Ask your ad manager about the September AI Max migration

If someone manages Google Ads for you, ask them: are our Dynamic Search Ads set up to transition to AI Max before September? Are we using the voluntary upgrade tools now, while we still have full control over the configuration? Early movers have a clear advantage here.

Update your Google Business Profile

For service businesses and local businesses especially, your Google Business Profile feeds into how AI Mode represents you. Up-to-date hours, services, photos, and a healthy review count all contribute to how the AI describes and recommends you when someone asks a relevant question.

Think about how your business reads to an AI

AI Mode pulls information from your website, your product listings, your structured data, and your business profile. If someone asked an AI to describe what your business offers and why it's worth choosing, could it answer that well from what's publicly available? If the answer is no, that's the work to do first.

The Bigger Picture: Search Is Not What It Used to Be

Google generated more than $400 billion in revenue in 2025, with ad revenue up over 13% year over year. The company is not experimenting with AI Mode ads out of curiosity — this is their core business evolving in real time. In 2025, Google delivered what Vidhya Srinivasan described as "a decade's worth of innovation in 12 months." The pace isn't slowing down.

The era of search being a list of ten blue links is over. The new version of search is a guided conversation. Your business either shows up in that conversation — with accurate information, good product data, and the right ad setup — or it doesn't get considered. There's no middle ground in a conversational recommendation.

"We aren't just bringing ads to AI experiences in Search; we are reinventing what an ad is."— Vidhya Srinivasan, VP of Ads & Commerce, Google — blog.google, February 2026

For small and mid-sized businesses, the path forward isn't to try to outspend enterprise brands. It's to be better prepared. Clean data. Current listings. A Google presence that an AI can actually work with. Businesses that get those fundamentals right now will be in a meaningfully stronger position six months from now than those who wait.

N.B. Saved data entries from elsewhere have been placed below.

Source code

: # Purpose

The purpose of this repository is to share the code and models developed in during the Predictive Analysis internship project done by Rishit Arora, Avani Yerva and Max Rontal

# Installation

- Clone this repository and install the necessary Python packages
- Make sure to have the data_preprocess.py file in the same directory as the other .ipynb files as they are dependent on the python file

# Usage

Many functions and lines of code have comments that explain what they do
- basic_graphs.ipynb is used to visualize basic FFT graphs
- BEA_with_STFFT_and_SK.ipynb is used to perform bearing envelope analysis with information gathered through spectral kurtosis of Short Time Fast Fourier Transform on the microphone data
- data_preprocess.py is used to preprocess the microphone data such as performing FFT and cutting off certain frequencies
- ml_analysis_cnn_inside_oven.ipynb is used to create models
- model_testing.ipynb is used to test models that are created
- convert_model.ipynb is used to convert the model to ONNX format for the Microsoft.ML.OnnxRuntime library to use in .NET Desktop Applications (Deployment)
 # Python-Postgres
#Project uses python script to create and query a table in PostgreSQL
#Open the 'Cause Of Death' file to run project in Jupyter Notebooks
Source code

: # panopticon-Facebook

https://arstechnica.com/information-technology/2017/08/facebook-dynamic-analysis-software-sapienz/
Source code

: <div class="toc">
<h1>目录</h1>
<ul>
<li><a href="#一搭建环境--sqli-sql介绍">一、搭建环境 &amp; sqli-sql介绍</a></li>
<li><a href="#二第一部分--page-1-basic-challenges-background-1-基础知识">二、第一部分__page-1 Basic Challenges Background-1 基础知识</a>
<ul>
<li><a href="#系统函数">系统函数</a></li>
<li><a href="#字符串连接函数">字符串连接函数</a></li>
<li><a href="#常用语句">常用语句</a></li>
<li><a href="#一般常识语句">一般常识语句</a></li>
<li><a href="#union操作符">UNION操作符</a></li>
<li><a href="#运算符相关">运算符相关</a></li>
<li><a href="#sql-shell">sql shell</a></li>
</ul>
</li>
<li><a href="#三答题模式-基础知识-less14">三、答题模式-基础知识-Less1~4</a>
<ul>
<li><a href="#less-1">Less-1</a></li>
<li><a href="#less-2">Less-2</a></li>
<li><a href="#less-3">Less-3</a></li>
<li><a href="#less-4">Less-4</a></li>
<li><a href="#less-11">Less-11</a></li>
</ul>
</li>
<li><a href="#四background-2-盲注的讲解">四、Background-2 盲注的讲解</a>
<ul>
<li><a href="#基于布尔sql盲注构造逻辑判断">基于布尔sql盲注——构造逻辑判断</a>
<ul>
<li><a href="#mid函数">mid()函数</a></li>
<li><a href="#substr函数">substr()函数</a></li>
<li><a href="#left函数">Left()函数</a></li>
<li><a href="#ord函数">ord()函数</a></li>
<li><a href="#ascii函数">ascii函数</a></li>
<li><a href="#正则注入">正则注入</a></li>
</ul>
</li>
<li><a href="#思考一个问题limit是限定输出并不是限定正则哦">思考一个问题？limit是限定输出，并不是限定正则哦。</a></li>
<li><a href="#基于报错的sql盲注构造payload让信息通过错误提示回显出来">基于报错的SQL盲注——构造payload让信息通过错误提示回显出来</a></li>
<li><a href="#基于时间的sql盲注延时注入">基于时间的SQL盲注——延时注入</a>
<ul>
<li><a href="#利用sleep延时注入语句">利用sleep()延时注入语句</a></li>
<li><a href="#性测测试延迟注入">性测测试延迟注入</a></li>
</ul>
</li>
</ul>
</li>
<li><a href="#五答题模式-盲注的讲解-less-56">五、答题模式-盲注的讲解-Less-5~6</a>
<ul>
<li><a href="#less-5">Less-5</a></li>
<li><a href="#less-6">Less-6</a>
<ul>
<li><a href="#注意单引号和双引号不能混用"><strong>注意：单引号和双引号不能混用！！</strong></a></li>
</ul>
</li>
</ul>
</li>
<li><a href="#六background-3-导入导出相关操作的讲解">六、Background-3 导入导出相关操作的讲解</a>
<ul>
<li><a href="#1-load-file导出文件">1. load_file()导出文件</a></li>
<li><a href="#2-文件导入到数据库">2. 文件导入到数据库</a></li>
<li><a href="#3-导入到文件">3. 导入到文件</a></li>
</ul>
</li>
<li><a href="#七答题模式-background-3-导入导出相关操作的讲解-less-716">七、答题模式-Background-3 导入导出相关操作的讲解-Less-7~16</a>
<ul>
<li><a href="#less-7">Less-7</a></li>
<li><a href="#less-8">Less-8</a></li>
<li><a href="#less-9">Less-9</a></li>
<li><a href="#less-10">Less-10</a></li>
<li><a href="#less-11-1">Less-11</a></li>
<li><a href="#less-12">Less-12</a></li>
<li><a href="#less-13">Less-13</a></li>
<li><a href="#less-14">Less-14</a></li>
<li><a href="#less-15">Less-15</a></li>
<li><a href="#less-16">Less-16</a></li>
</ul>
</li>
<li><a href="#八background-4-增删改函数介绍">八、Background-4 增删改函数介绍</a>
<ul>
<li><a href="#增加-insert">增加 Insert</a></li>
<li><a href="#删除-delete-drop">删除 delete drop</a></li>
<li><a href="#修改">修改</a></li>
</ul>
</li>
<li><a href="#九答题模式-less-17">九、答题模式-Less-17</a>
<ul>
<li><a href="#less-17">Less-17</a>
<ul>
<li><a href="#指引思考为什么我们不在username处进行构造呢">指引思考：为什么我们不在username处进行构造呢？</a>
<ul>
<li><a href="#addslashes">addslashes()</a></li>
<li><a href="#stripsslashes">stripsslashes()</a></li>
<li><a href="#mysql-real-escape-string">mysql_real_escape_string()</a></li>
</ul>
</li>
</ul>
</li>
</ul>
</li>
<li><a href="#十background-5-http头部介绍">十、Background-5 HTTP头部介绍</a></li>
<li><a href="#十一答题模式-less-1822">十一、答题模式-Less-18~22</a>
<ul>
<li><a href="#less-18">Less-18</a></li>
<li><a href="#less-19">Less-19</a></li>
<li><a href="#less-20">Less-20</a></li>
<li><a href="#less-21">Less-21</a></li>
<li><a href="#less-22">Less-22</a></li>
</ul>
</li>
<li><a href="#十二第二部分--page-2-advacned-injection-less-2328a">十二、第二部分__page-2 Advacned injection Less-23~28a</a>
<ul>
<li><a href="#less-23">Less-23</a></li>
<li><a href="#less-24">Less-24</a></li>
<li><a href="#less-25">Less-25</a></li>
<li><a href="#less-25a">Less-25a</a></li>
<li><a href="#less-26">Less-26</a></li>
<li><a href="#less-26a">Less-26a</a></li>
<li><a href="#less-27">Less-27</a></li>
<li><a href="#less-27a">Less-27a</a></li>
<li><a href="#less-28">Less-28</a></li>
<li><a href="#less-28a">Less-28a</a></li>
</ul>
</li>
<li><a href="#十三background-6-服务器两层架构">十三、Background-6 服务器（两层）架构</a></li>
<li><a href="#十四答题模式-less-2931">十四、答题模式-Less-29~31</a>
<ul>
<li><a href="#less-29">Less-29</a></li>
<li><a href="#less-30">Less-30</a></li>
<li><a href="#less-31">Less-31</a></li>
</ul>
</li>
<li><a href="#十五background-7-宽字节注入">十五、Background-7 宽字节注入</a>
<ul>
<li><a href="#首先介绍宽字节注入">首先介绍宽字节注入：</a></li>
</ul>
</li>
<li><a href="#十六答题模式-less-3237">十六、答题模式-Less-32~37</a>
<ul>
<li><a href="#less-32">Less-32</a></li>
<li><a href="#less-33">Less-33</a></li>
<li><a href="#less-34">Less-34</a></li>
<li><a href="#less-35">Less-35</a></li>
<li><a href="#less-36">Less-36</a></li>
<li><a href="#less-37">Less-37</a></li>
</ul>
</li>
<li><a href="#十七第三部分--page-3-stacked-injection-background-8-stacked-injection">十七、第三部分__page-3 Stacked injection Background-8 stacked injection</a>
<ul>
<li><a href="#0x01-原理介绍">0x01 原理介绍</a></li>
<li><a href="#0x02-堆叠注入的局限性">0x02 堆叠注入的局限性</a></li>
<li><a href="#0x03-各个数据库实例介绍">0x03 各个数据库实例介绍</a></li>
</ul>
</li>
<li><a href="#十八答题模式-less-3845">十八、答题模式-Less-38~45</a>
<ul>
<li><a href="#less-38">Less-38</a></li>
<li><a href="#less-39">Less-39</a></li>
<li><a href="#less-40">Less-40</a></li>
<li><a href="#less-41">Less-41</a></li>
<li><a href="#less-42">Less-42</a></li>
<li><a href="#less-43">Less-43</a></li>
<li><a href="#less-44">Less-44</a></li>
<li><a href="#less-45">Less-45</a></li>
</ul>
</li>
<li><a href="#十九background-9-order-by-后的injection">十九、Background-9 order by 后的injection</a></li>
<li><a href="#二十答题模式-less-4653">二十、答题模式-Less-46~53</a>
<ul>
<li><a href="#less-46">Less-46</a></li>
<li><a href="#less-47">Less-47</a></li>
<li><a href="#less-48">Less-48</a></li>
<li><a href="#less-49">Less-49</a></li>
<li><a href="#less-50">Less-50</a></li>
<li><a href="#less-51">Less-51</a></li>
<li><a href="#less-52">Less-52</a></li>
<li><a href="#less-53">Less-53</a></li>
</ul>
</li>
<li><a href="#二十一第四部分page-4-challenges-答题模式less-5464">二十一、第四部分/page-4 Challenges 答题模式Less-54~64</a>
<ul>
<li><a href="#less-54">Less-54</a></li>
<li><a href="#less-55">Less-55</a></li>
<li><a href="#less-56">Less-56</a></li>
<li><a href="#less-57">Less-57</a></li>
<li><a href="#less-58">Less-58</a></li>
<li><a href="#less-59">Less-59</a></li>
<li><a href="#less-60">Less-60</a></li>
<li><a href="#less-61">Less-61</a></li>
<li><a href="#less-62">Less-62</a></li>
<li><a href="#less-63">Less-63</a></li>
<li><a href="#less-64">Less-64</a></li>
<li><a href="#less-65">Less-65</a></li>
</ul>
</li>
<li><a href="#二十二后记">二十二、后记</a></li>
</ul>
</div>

Your April 2026 Action List

  • Log into Google Merchant Center and audit your product listings — fix thin descriptions, poor-quality images, and any missing data

  • Verify that your product IDs are consistent across every place you sell (your website, Google, and any third-party marketplaces)

  • Ask your Google Ads manager whether your campaigns are using Dynamic Search Ads and whether a migration plan to AI Max is in place before September

  • Review and update your Google Business Profile — hours, services, photos, and responses to recent reviews all matter to AI Mode

  • Check your website's product or service pages: are they detailed enough for an AI to understand and recommend you?

  • If you're in travel or hospitality, ask your ad manager specifically about AI Mode travel ad placements — these are now live

  • If your Google Shopping campaigns are still set up the old-fashioned way, prioritize a full audit before the September deadline

The Bottom Line

Google placing ads inside AI conversations is not a minor update — it's a fundamental shift in how people discover and buy products online. The businesses that will benefit most are the ones that take the time now to make sure their product data is clean, their listings are current, and their Google Ads campaigns are ready for a system that rewards quality inputs over brute-force spending.

You don't need an enterprise budget to be competitive here. You need good information and the right setup. That's always been the edge smaller businesses can use — and it applies just as much in AI Mode as it ever did in traditional search.

Sources: Google Ads & Commerce Blog — What to Expect in Digital Advertising and Commerce in 2026 (Feb 11, 2026); Google's Dynamic Search Ads Are Upgrading to AI Max (April 2026); CNBC — Google Launches Universal Commerce Protocol (Jan 11, 2026); Modern Retail — Google Says AI-Powered Ads Help Some Brands Lift Online Sales by 80% (April 7, 2026). This article is intended as a plain-English overview for business owners and does not constitute legal, financial, or advertising advice.